Main character Mara in particular over the course of the film endures a brutal transformation from a confident, fun-loving girl to basically trying to figure out how to navigate a world where she has no control over what is happening around her.  

How did you go about establishing her character arc in terms of pacing, and figuring out how much of what she endures is to be revealed/focused on.

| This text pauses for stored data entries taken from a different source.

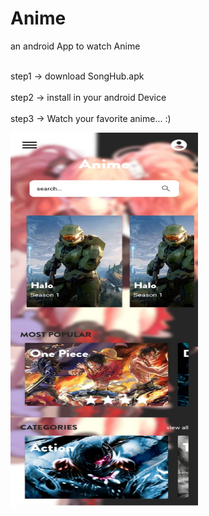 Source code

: # Anime
 an android App to watch Anime

<br>step1 -> download SongHub.apk <br/>
<br>step2 -> install in your android Device <br/>
<br>step3 -> Watch your favorite anime... :) <br/>

<img src="https://github.com/Shivanshsinghfrosty/Anime/blob/main/image/main.jpeg" width="300" height="600" />
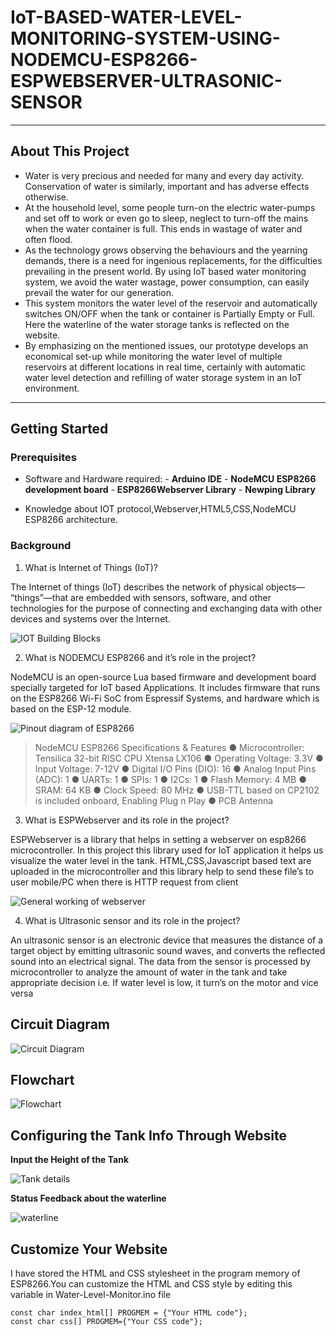 # IoT-BASED-WATER-LEVEL-MONITORING-SYSTEM-USING-NODEMCU-ESP8266-ESPWEBSERVER-ULTRASONIC-SENSOR



----------


## About This Project
- Water is very precious and needed for many and every day activity.
Conservation of water is similarly, important and has adverse effects
otherwise.
- At the household level, some people turn-on the electric water-pumps and
set off to work or even go to sleep, neglect to turn-off the mains when the
water container is full. This ends in wastage of water and often flood.
- As the technology grows observing the behaviours and the yearning
demands, there is a need for ingenious replacements, for the difficulties
prevailing in the present world. By using IoT based water monitoring
system, we avoid the water wastage, power consumption, can easily prevail
the water for our generation.
- This system monitors the water level of the reservoir and automatically
switches ON/OFF when the tank or container is Partially Empty or Full.
Here the waterline of the water storage tanks is reflected on the website.
- By emphasizing on the mentioned issues, our prototype develops an
economical set-up while monitoring the water level of multiple reservoirs at
different locations in real time, certainly with automatic water level
detection and refilling of water storage system in an IoT environment.


----------

## Getting Started

### Prerequisites

 

 - Software and Hardware required:
			 - **Arduino IDE**
			 - **NodeMCU ESP8266 development board**
			 - **ESP8266Webserver Library**
			 - **Newping Library**

- Knowledge about IOT protocol,Webserver,HTML5,CSS,NodeMCU ESP8266 architecture.


### Background

 1.  What is Internet of Things (IoT)?
 
The ​Internet of things​ (​IoT​) describes the network of physical objects—
“things”—that are embedded with sensors, software, and other technologies for the
purpose of connecting and exchanging data with other devices and systems over
the ​Internet​.

![IOT Building Blocks](https://drive.google.com/uc?export=view&id=1uA5eOJuuZGnGvATM_MA9H1R-Y0kxUiw0)

2. What is NODEMCU ESP8266 and it’s role in the project?

NodeMCU is an open-source Lua based firmware and ​development board
specially targeted for IoT based Applications. It includes firmware that runs on the
ESP8266 Wi-Fi SoC from Espressif Systems, and hardware which is based on the
ESP-12 module.

![Pinout diagram of ESP8266](https://drive.google.com/uc?export=view&id=1pM26tWKtpAv9ou5FpMF9hUYiOYkxwKES)

>  NodeMCU ESP8266 Specifications & Features
● Microcontroller: Tensilica 32-bit RISC CPU Xtensa LX106
● Operating Voltage: 3.3V
● Input Voltage: 7-12V
● Digital I/O Pins (DIO): 16
● Analog Input Pins (ADC): 1
● UARTs: 1
● SPIs: 1
● I2Cs: 1
● Flash Memory: 4 MB
● SRAM: 64 KB
● Clock Speed: 80 MHz
● USB-TTL based on CP2102 is included onboard, Enabling Plug n Play
● PCB Antenna

3. What is ESPWebserver and its role in the project?

ESPWebserver is a library that helps in setting a webserver on esp8266
microcontroller. In this project this library used for IoT application it helps us
visualize the water level in the tank. HTML,CSS,Javascript based text are uploaded
in the microcontroller and this library help to send these file’s to user mobile/PC
when there is HTTP request from client

![General working of webserver](https://drive.google.com/uc?export=view&id=1cQZU4zyQHMmOXwVEhHKLcETetX3tgNwF)

4. What is Ultrasonic sensor and its role in the project?

An ultrasonic sensor is an electronic device that measures the distance of a target
object by emitting ultrasonic sound waves, and converts the reflected sound into an
electrical signal. The data from the sensor is processed by microcontroller to
analyze the amount of water in the tank and take appropriate decision i.e. If water
level is low, it turn’s on the motor and vice versa

## Circuit Diagram

![Circuit  Diagram](https://drive.google.com/uc?export=view&id=1W1s1R1l_T7p8JenuA50skKPP995jG74f)

## Flowchart 

![Flowchart](https://drive.google.com/uc?export=view&id=1MA95bQdtelT91EExSqkyLMZJVBx7iEHx)

## Configuring the Tank Info Through Website
**Input the Height of the Tank**

![Tank details](https://drive.google.com/uc?export=view&id=1kb3ltVjoPUHD6wBEmkUzPaxhPz6A0lqp)

**Status Feedback about the waterline**

![waterline](https://drive.google.com/uc?export=view&id=1Kmgzw_ZCLkEaoeA_CmyJhiW3wHCC27sI)

## Customize Your Website 

I have stored the HTML and CSS stylesheet in the program memory of ESP8266.You can customize the HTML and CSS style by editing this variable in Water-Level-Monitor.ino file

    const char index_html[] PROGMEM = {"Your HTML code"};
    const char css[] PROGMEM={"Your CSS code"};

Much like Cole from The Babysitter, these characters are very much descended into total chaos.

A lot of Mara's journey is from the book!

The movie is essentially plot-less, and there are two sections that are specifically designed to be a little too long for character reasons (without being spoilery), so it was important that Mara's personal journey be compelling enough to sustain a movie, and in post we refined that as much as we could. 

Something Katherine Langford and I talked about is that Mara is crushing it when the movie starts, and is completely destroyed, and has to figure out how to become herself again, with some modifications. 

Like a Mara 2.0. 

So her arc is a little bit of a circle, which is a neat challenge. 


Given that you do this so successfully, do you have any method in particular that helps you centre a character in the middle of the mayhem, which also enables you to highlight the aspects of their story that enhances the narrative? 

I think Katherine is really only off screen for one scene in the movie, and there's really very little in there that isn't directly related to her character. 

For Mara, it was giving us a teen girl's POV through a really wild experience, and filtering that strictly through her eyes. 

So tonally, everything is "what is Mara's reaction to what's happening" as opposed to "what is happening with the explosions". And because Mara is in denial for much of the movie, the movie tonally can play with that too, until the heaviness of the losses becomes too overwhelming for her. 

It's just being as true as possible to your lead character and her voice as possible (and again, I stole most of this from the book!).